WORK ORDER: What you return should be the lines of the data containing "that", each in full.

DATA:
○ ○ ○ ○

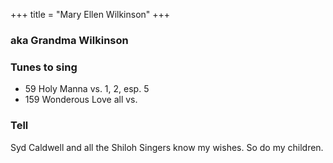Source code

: +++
title = "Mary Ellen Wilkinson"
+++

### aka Grandma Wilkinson

### Tunes to sing
- 59 Holy Manna vs. 1, 2, esp. 5
- 159 Wonderous Love all vs.
 

### Tell
Syd Caldwell and all the Shiloh Singers know my wishes. So do my children.
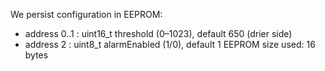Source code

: We persist configuration in EEPROM:
- address 0..1 : uint16_t threshold (0–1023), default 650 (drier side)
- address 2    : uint8_t alarmEnabled (1/0), default 1
EEPROM size used: 16 bytes

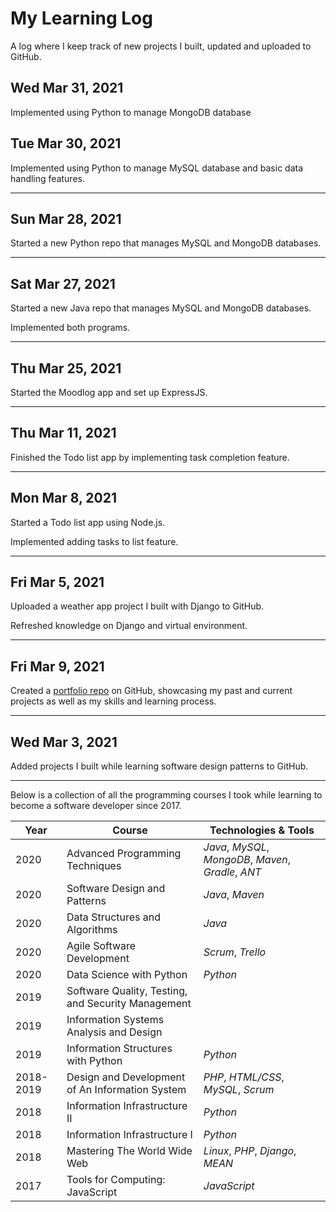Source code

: # My Learning Log
A log where I keep track of new projects I built, updated and uploaded to GitHub.

## Wed Mar 31, 2021
Implemented using Python to manage MongoDB database

## Tue Mar 30, 2021
Implemented using Python to manage MySQL database and basic data handling features.
________________

## Sun Mar 28, 2021
Started a new Python repo that manages MySQL and MongoDB databases.
________________

## Sat Mar 27, 2021
Started a new Java repo that manages MySQL and MongoDB databases.

Implemented both programs.
________________

## Thu Mar 25, 2021
Started the Moodlog app and set up ExpressJS.
________________

## Thu Mar 11, 2021
Finished the Todo list app by implementing task completion feature.
________________

## Mon Mar 8, 2021
Started a Todo list app using Node.js.

Implemented adding tasks to list feature.
________________

## Fri Mar 5, 2021
Uploaded a weather app project I built with Django to GitHub.

Refreshed knowledge on Django and virtual environment.
________________

## Fri Mar 9, 2021
Created a [portfolio repo](https://github.com/lanyshi/portfolio) on GitHub, showcasing my past and current projects as well as my skills and learning process.
________________

## Wed Mar 3, 2021
Added projects I built while learning software design patterns to GitHub.
________________

Below is a collection of all the programming courses I took while learning to become a software developer since 2017.

Year|Course|Technologies & Tools
----|-------|-----------------------
2020|Advanced Programming Techniques|_Java_, _MySQL_, _MongoDB_, _Maven_, _Gradle_, _ANT_
2020|Software Design and Patterns|_Java_, _Maven_
2020|Data Structures and Algorithms|_Java_
2020|Agile Software Development|_Scrum_, _Trello_
2020|Data Science with Python|_Python_
2019|Software Quality, Testing, and Security Management|
2019|Information Systems Analysis and Design|
2019|Information Structures with Python|_Python_
2018-2019|Design and Development of An Information System|_PHP_, _HTML/CSS_, _MySQL_, _Scrum_
2018|Information Infrastructure II|_Python_
2018|Information Infrastructure I|_Python_
2018|Mastering The World Wide Web|_Linux_, _PHP_, _Django_, _MEAN_
2017|Tools for Computing: JavaScript|_JavaScript_

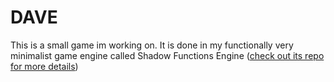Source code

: # DAVE

This is a small game im working on. It is done in my functionally very minimalist game engine called Shadow Functions Engine ([check out its repo for more details](https://github.com/mmmuscus/Shadow-Functions-Engine))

○ ○ ○ ○

RESPONSE BELOW:
Started a new Python repo that manages MySQL and MongoDB databases.
Started a new Java repo that manages MySQL and MongoDB databases.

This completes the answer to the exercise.